Segregation, spatial and spiritual, was also a contested issue in the earliest days of Christianity. In Paul’s letter to the Ephesians, for example, we read that Jew and Gentile are to be built into one holy temple, a spiritual dwelling with equal access for all. But elsewhere in the New Testament, we see evidence of disputes about preserving distinctions between the two groups.
And, of course, something similar happened with respect to race in places like Hillsborough, where there were slave galleries.

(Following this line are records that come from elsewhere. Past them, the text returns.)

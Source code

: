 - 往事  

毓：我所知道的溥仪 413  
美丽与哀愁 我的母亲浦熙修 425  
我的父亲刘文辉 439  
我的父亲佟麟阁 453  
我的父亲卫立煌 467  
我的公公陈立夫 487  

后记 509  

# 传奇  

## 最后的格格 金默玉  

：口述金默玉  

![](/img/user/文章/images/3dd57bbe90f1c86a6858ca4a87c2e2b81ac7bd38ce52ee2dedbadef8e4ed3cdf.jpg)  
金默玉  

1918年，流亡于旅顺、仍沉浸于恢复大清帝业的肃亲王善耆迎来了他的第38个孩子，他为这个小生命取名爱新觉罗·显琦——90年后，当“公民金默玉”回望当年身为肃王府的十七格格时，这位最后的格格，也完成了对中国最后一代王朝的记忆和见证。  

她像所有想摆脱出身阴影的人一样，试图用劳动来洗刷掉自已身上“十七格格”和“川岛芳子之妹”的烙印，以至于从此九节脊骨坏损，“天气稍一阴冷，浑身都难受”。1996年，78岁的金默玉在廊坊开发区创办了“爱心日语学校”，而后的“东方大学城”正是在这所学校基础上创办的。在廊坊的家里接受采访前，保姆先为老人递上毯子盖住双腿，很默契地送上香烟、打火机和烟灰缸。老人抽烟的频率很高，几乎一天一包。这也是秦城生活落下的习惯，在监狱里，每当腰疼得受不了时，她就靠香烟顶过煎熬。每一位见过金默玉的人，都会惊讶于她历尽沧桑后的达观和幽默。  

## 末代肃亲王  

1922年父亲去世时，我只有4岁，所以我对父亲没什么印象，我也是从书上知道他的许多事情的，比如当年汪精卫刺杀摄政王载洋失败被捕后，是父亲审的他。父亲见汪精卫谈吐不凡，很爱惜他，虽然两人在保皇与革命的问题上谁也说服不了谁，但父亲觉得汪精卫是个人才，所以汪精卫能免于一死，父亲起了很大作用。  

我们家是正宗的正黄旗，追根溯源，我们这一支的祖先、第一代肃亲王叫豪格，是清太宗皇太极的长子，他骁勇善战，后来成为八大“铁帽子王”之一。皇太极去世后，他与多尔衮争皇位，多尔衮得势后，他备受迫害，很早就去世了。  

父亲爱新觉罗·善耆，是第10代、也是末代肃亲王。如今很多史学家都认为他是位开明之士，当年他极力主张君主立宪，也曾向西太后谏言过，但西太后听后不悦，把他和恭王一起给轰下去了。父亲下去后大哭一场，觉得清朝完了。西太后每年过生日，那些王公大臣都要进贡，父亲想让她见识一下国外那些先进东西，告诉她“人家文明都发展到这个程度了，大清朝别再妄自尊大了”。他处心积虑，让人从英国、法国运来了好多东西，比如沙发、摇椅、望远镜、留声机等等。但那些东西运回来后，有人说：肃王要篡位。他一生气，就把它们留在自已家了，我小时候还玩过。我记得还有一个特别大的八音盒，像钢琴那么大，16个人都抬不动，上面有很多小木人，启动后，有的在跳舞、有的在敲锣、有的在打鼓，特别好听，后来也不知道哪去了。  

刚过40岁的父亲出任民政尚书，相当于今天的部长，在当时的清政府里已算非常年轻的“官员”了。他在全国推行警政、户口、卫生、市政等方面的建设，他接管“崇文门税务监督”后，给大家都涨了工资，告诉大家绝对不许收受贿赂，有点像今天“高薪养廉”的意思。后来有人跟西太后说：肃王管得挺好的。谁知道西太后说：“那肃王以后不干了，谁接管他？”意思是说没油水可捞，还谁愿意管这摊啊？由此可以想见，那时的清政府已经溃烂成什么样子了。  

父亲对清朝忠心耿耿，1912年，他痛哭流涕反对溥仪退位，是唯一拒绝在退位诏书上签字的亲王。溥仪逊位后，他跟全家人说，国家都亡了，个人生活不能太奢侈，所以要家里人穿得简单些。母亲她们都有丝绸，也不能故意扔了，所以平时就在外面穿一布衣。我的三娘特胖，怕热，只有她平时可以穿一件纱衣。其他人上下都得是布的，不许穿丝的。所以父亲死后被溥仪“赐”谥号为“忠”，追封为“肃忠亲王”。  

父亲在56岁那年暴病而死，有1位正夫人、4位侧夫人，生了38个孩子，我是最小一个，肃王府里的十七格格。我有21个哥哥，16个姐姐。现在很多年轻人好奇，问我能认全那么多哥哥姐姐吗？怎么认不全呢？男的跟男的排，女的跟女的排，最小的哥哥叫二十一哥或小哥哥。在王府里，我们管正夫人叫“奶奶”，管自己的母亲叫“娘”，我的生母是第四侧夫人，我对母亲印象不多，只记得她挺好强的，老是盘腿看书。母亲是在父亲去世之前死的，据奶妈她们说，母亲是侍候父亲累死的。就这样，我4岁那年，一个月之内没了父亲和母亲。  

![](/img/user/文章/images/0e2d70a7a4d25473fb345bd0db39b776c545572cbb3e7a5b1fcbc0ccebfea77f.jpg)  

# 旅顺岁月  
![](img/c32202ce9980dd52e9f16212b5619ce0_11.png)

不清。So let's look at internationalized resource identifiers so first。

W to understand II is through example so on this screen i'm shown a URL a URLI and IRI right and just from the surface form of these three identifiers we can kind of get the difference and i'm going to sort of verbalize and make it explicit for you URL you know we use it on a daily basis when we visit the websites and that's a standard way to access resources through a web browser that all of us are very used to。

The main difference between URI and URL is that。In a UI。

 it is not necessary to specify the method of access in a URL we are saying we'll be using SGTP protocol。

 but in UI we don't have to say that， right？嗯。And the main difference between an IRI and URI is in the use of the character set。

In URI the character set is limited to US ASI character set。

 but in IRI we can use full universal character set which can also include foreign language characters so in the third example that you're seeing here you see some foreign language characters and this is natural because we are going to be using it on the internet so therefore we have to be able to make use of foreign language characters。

Even after slavery was abolished, racial distinctions and attitudes of segregation were retained, and instead of a unified church, separate black congregations and black denominations were created, leaving us with new barriers to overcome.
But hopes for racial reconciliation were never extinguished, and a remarkable witness to the power of that vision of peace and unity took place in early 1977, when a 66-year-old black woman was invited for the first time to preach and celebrate at the altar of the old 1848 Chapel of the Cross in Chapel Hill.
This was not just any black woman. This was the granddaughter of a woman once consigned to the slave gallery in that very church. And now, here she was at the altar, having become, just a few weeks before, the very first black, female priest in the Episcopal Church.
By 1977, the Rev. Dr. Pauli Murray had already compiled an impressive list of achievements: as a civil rights attorney, as a cofounder of the National Organization for Women, as a professor at Brandeis University in Massachusetts, and as a published writer and poet. Raised in Durham, this was a homecoming for her, a chance to write a new spiritual chapter in her life. Thirty-five years later, that same chapter was celebrated anew throughout the Episcopal Church, as Pauli Murray was officially added to the calendar of the saints. In honoring Pauli Murray’s life and witness this way, the Church wasn’t saying she was more virtuous or pious than anyone else, but rather that she exemplified and illumined for us what it means to follow the light of Christ and to practice a ministry of healing divisions and overcoming barriers.
Barriers erected over centuries don’t come down easily or instantly. Pauli Murray herself said as much in the sermon she preached in Chapel Hill:
It was my destiny to be the descendant of slave owners as well as slaves, to be of mixed ancestry, to be biologically and psychologically integrated in a world where the separation of the races was upheld by the Supreme Court of the United States as the fundamental law of our Southland. My entire life’s quest has been for spiritual integration, and this quest has led me ultimately to Christ, in whom there is no East or West, no North or South, no Black or White, no Red or Yellow, no Jew or Gentile, no Islam or Buddhist, no Baptist, Methodist, Episcopalian, or Roman Catholic, no Male or Female. … There is only Christ, the Spirit of Love and reconciliation, the healer of deep psychic wounds, drawing us all closer to that goal of perfection that links us to God our Creator and to eternity.
Nowadays the balcony of St. Matthew’s is a place where teenagers like to congregate, away from the watchful eyes of their parents. Sometimes I go and sit there myself, thinking of Pauli Murray. The view from the balcony is an ever-present reminder of how far we have come — and of how far we yet must go.